I had never heard of John Kennedy Toole the day that the cover of A Confederacy of Dunces caught my eye on the Harvard Book Store bargain table. That cover was so different from everything else there that it was the first thing I picked up, and I had the feeling the book was going to be special. And, it turns out that I was correct. A Confederacy of Dunces is a brilliant novel, and it started my thirty-year fascination with its author, a man who committed suicide at age 31 in 1969, eleven years before his Pulitzer Prize winning novel was even published.

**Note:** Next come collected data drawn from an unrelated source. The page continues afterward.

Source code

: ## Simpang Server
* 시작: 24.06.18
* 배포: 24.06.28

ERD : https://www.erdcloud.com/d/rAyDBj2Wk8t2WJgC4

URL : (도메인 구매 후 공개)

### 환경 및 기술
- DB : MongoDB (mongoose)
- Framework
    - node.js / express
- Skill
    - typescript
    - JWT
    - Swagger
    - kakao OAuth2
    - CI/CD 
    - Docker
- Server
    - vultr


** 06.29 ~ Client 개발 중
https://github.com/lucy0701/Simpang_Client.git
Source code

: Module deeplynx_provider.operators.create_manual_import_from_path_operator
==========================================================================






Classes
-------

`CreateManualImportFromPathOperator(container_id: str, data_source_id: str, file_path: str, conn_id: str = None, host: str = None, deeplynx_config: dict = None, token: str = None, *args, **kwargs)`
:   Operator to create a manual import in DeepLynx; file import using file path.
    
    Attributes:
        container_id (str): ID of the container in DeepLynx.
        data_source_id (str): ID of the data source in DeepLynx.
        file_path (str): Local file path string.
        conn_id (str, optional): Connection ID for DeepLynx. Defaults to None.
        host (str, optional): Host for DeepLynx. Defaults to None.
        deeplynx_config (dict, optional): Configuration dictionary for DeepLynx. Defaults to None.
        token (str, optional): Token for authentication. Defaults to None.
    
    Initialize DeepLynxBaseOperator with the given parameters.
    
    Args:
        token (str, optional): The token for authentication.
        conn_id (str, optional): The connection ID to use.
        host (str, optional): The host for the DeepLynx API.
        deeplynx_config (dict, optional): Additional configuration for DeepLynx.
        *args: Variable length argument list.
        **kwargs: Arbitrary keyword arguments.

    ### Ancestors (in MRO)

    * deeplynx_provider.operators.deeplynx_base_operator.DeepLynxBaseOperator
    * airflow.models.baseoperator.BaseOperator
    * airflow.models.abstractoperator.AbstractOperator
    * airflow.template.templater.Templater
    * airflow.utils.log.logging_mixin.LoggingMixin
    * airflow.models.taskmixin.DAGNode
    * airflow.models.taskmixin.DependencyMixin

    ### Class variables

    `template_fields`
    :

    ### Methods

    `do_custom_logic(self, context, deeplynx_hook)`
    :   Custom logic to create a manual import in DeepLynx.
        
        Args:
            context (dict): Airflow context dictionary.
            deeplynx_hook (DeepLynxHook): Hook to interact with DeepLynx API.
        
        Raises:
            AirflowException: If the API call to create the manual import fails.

But, largely because of how Toole’s mother solely controlled the documents pertaining to her son, destroying those that did not support the image she preferred, knowing what to believe about the author’s life has not been easy. Butterfly in the Typewriter, the new John Kennedy Toole biography by Cory MacLauchlin, goes a long way in separating the myth created by Thelma, Toole’s mother, from the reality of the man’s brief life.
|The cover that caught my attention|
|John Kennedy Toole|
Toole’s story is complicated by his mother’s unfortunate habit of editing it for her own purposes (and glory), but it would have been complicated enough even without her meddling. To Thelma’s everlasting credit, there is no doubt that, without her efforts, the world would never have heard of A Confederacy of Dunces. She even, with $100,000 of royalty money from the book, established the John Kennedy Toole scholarship at Tulane, a fund that, according to MacLauchlin, is worth more than $1 million today.